All the players that defected - Andrew Fifita withdrew from the Kangaroos two days after being named in the squad - have played for Tonga previously and Woolf said they had all expressed a desire to return while at their best in recent years.
While Taumalolo signed a 10-year, $10 million deal with the Cowboys earlier this year, the players are giving up a five-figure pay-day to play for Tonga - a fact Woolf believes should not be ignored.
"Jason mentioned to me at one stage that he was certainly thinking about it leading into this World Cup but I get that before every Tongan camp.
"That is why I think it is so brave on Jason's behalf, to be the first and also on the others. The popular decision is to follow the higher profile team and to follow where the finances are. That is what every person has done before them and that is what most people would do. These guys have decided to go the other way and I really think they deserve a lot of applause."

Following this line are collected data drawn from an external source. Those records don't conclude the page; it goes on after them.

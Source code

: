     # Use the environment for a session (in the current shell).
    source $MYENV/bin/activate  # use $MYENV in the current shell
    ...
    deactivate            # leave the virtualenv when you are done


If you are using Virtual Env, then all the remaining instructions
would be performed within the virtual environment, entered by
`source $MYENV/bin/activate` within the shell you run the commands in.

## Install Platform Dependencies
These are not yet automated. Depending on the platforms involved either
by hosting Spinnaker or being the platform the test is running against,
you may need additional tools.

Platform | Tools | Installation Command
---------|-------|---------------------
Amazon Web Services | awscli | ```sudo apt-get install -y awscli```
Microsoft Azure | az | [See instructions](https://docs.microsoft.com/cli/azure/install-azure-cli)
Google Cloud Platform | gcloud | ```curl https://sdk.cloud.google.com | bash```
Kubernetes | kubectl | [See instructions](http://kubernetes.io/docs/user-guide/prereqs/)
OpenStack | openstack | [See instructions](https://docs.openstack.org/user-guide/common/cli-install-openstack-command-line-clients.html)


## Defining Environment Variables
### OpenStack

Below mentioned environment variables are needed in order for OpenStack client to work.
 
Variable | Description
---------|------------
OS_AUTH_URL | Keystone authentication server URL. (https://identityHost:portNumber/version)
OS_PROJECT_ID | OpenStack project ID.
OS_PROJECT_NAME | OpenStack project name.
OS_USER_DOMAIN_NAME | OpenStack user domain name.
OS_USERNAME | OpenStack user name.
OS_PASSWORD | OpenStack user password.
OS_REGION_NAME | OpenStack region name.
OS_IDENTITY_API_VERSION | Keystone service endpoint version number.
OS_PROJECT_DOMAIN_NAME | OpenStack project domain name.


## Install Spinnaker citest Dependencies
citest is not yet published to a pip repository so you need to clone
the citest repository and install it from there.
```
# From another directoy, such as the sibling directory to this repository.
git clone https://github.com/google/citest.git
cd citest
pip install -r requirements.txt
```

Woolf, who has coached Tonga since 2015, can sympathise with Kidwell.
He would often select a "dream team" in his head prior to test matches only for those plans to go out the window as his best players were snapped up by tier one nations.
"It is interesting now that it has come the other way that it is so controversial and does get so much air time because it has been happening a few years the other way," he said.
"Even Addin Fonua-Blake (New Zealand) and Felise Kaufusi (Australia) haven't had too much air time from the fact that they played for Tonga in May."
He admits player eligibility is a huge grey area but says the new rules that allow players to switch between tier one and two nations is vital for the future of international rugby league.
"Under the old rules none of the players [who played for NZ] would be able to come back and that would make a really depleted Tongan team. Samoa and Fiji would be in a similar position. That is certainly not what anyone wants the World Cup to be and it's not what the World Cup is about."